Material for this exercise:
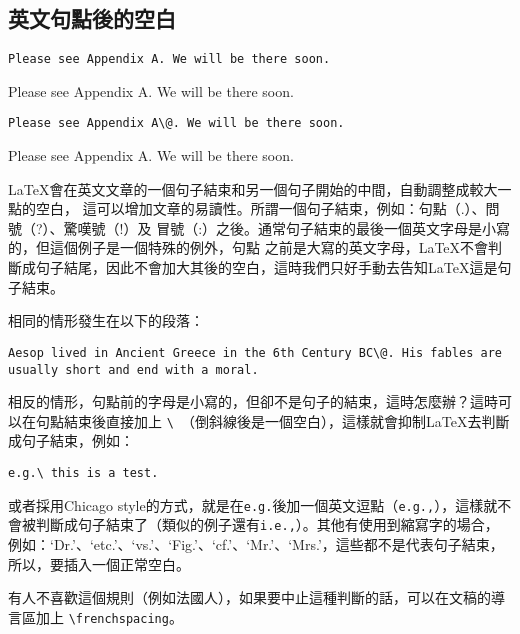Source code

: \subsection{英文句點後的空白}

\begin{Wrong}
\begin{verbatim}
Please see Appendix A. We will be there soon.
\end{verbatim}
Please see Appendix A. We will be there soon.
\end{Wrong}

\begin{Right}
\begin{verbatim}
Please see Appendix A\@. We will be there soon.
\end{verbatim}
Please see Appendix A\@. We will be there soon.
\end{Right}

\LaTeX 會在英文文章的一個句子結束和另一個句子開始的中間，自動調整成較大一點的空白，
這可以增加文章的易讀性。所謂一個句子結束，例如：句點（.）、問號（?）、驚嘆號（!）及
冒號（:）之後。通常句子結束的最後一個英文字母是小寫的，但這個例子是一個特殊的例外，句點
之前是大寫的英文字母，\LaTeX 不會判斷成句子結尾，因此不會加大其後的空白，這時我們只好手動去告知\LaTeX 這是句子結束。

相同的情形發生在以下的段落：

\begin{Code}
\small
{}
\begin{verbatim}
Aesop lived in Ancient Greece in the 6th Century BC\@. His fables are
usually short and end with a moral.
\end{verbatim}
\end{Code}

相反的情形，句點前的字母是小寫的，但卻不是句子的結束，這時怎麼辦？這時可以在句點結束後直接加上 \verb|\ |（倒斜線後是一個空白），這樣就會抑制\LaTeX 去判斷成句子結束，例如：

\begin{Code}
\small
\begin{verbatim}
e.g.\ this is a test.
\end{verbatim}
\end{Code}

或者採用Chicago style的方式，就是在{\tt e.g.}後加一個英文逗點（{\tt e.g.,}），這樣就不會被判斷成句子結束了（類似的例子還有{\tt i.e.,}）。其他有使用到縮寫字的場合，例如：`Dr.'、`etc.'、`vs.'、`Fig.'、`cf.'、`Mr.'、`Mrs.'，這些都不是代表句子結束，所以，要插入一個正常空白。

有人不喜歡這個規則（例如法國人），如果要中止這種判斷的話，可以在文稿的導言區加上 \verb|\frenchspacing|。

\marginpar{\back}
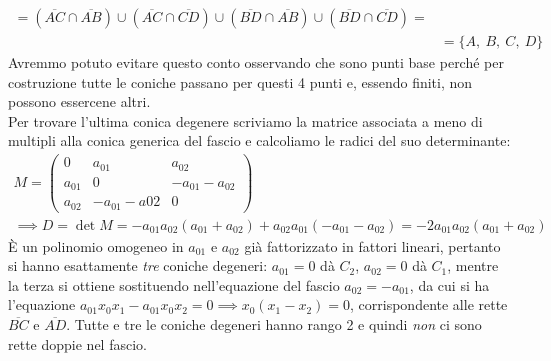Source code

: \begin{demonstration}
\begin{equation*}
\begin{array}{ll}
				=(\overline{AC}\cap\overline{AB}) \cup (\overline{AC}\cap\overline{CD}) \cup (\overline{BD}\cap \overline{AB}) \cup (\overline{BD}\cap \overline{CD})=\\
				&=\{A,\ B,\ C,\ D\}
			\end{array}
		\end{equation*}
	Avremmo potuto evitare questo conto osservando che sono punti base perché per costruzione tutte le coniche passano per questi 4 punti e, essendo finiti, non possono essercene altri.\\
	Per trovare l'ultima conica degenere scriviamo la matrice associata a meno di multipli alla conica generica del fascio e calcoliamo le radici del suo determinante:
		\begin{gather*}
			M=\begin{pmatrix}
				0 & a_{01} & a_{02} \\
				a_{01} & 0 & -a_{01}-a_{02}\\
				a_{02} & -a_{01}-a{02} & 0
			\end{pmatrix}\\
		\implies D=\det M= -a_{01}a_{02}(a_{01}+a_{02})+a_{02}a_{01}(-a_{01}-a_{02}) = -2a_{01}a_{02}(a_{01}+a_{02})
		\end{gather*}
	È un polinomio omogeneo in $a_{01}$ e $a_{02}$ già fattorizzato in fattori lineari, pertanto si hanno esattamente \textit{tre} coniche degeneri: $a_{01}=0$ dà $C_2$, $a_{02}=0$ dà $C_1$, mentre la terza si ottiene sostituendo nell'equazione del fascio $a_{02}=-a_{01}$, da cui si ha l'equazione $a_{01}x_0x_1-a_{01}x_0x_2=0\implies x_0(x_1-x_2)=0$, corrispondente alle rette $\overline{BC}$ e $\overline{AD}$. Tutte e tre le coniche degeneri hanno rango 2 e quindi \textit{non} ci sono rette doppie nel fascio.
\end{demonstration}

What to work on: Each record above should be repeated exactly, please, without pictures.

Final answer:
Source code

: \subsection{英文句點後的空白}

\begin{Wrong}
\begin{verbatim}
Please see Appendix A. We will be there soon.
\end{verbatim}
Please see Appendix A. We will be there soon.
\end{Wrong}

\begin{Right}
\begin{verbatim}
Please see Appendix A\@. We will be there soon.
\end{verbatim}
Please see Appendix A\@. We will be there soon.
\end{Right}

\LaTeX 會在英文文章的一個句子結束和另一個句子開始的中間，自動調整成較大一點的空白，
這可以增加文章的易讀性。所謂一個句子結束，例如：句點（.）、問號（?）、驚嘆號（!）及
冒號（:）之後。通常句子結束的最後一個英文字母是小寫的，但這個例子是一個特殊的例外，句點
之前是大寫的英文字母，\LaTeX 不會判斷成句子結尾，因此不會加大其後的空白，這時我們只好手動去告知\LaTeX 這是句子結束。

相同的情形發生在以下的段落：

\begin{Code}
\small
{}
\begin{verbatim}
Aesop lived in Ancient Greece in the 6th Century BC\@. His fables are
usually short and end with a moral.
\end{verbatim}
\end{Code}

相反的情形，句點前的字母是小寫的，但卻不是句子的結束，這時怎麼辦？這時可以在句點結束後直接加上 \verb|\ |（倒斜線後是一個空白），這樣就會抑制\LaTeX 去判斷成句子結束，例如：

\begin{Code}
\small
\begin{verbatim}
e.g.\ this is a test.
\end{verbatim}
\end{Code}

或者採用Chicago style的方式，就是在{\tt e.g.}後加一個英文逗點（{\tt e.g.,}），這樣就不會被判斷成句子結束了（類似的例子還有{\tt i.e.,}）。其他有使用到縮寫字的場合，例如：`Dr.'、`etc.'、`vs.'、`Fig.'、`cf.'、`Mr.'、`Mrs.'，這些都不是代表句子結束，所以，要插入一個正常空白。

有人不喜歡這個規則（例如法國人），如果要中止這種判斷的話，可以在文稿的導言區加上 \verb|\frenchspacing|。

\marginpar{\back}
Source code

: \begin{demonstration}
\begin{equation*}
\begin{array}{ll}
				=(\overline{AC}\cap\overline{AB}) \cup (\overline{AC}\cap\overline{CD}) \cup (\overline{BD}\cap \overline{AB}) \cup (\overline{BD}\cap \overline{CD})=\\
				&=\{A,\ B,\ C,\ D\}
			\end{array}
		\end{equation*}
	Avremmo potuto evitare questo conto osservando che sono punti base perché per costruzione tutte le coniche passano per questi 4 punti e, essendo finiti, non possono essercene altri.\\
	Per trovare l'ultima conica degenere scriviamo la matrice associata a meno di multipli alla conica generica del fascio e calcoliamo le radici del suo determinante:
		\begin{gather*}
			M=\begin{pmatrix}
				0 & a_{01} & a_{02} \\
				a_{01} & 0 & -a_{01}-a_{02}\\
				a_{02} & -a_{01}-a{02} & 0
			\end{pmatrix}\\
		\implies D=\det M= -a_{01}a_{02}(a_{01}+a_{02})+a_{02}a_{01}(-a_{01}-a_{02}) = -2a_{01}a_{02}(a_{01}+a_{02})
		\end{gather*}
	È un polinomio omogeneo in $a_{01}$ e $a_{02}$ già fattorizzato in fattori lineari, pertanto si hanno esattamente \textit{tre} coniche degeneri: $a_{01}=0$ dà $C_2$, $a_{02}=0$ dà $C_1$, mentre la terza si ottiene sostituendo nell'equazione del fascio $a_{02}=-a_{01}$, da cui si ha l'equazione $a_{01}x_0x_1-a_{01}x_0x_2=0\implies x_0(x_1-x_2)=0$, corrispondente alle rette $\overline{BC}$ e $\overline{AD}$. Tutte e tre le coniche degeneri hanno rango 2 e quindi \textit{non} ci sono rette doppie nel fascio.
\end{demonstration}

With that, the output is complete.